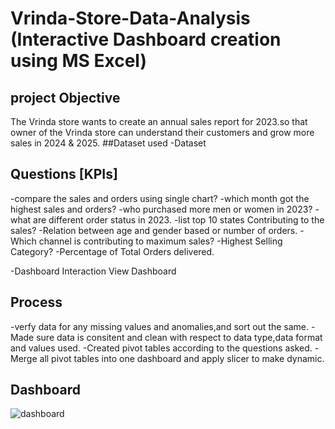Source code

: # Vrinda-Store-Data-Analysis (Interactive Dashboard creation using MS Excel)
## project Objective
The Vrinda store wants to create an annual sales report for 2023.so that owner of the  Vrinda store can understand their customers and grow more sales in 2024 & 2025.
##Dataset used
-<a herf="https://github.com/ESHITA668/Data-Analysis-Dashboard2/blob/main/Vrinda%20Store%20Data%20Analysis%20.xlsx">Dataset</a>
## Questions [KPIs] 
-compare the sales and orders using single chart?
-which month got the highest sales and orders?
-who purchased more men or women in 2023?
-what are different order status in 2023.
-list top 10 states Contributing to the sales?
-Relation between age and gender based or number of orders.
-Which channel is contributing to maximum sales?
-Highest Selling Category?
-Percentage of Total Orders delivered.

-Dashboard Interaction <a herf="https://github.com/ESHITA668/Data-Analysis-Dashboard2/blob/main/dashboard.jpg">View Dashboard</a>

## Process
-verfy data for any missing values and anomalies,and sort out the same.
-Made sure data is consitent and clean with respect to data type,data format and values used.
-Created pivot tables according to the questions asked.
-Merge all pivot tables into one dashboard and apply slicer to make dynamic.
## Dashboard
![dashboard](https://github.com/user-attachments/assets/17d7582b-76a5-45a8-a4c3-a16236e0633b)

•••••

Retype only the lines running from the line with "-Merge all pivot" to the end of the listing, including both of those lines.

-Merge all pivot tables into one dashboard and apply slicer to make dynamic.
## Dashboard
![dashboard](https://github.com/user-attachments/assets/17d7582b-76a5-45a8-a4c3-a16236e0633b)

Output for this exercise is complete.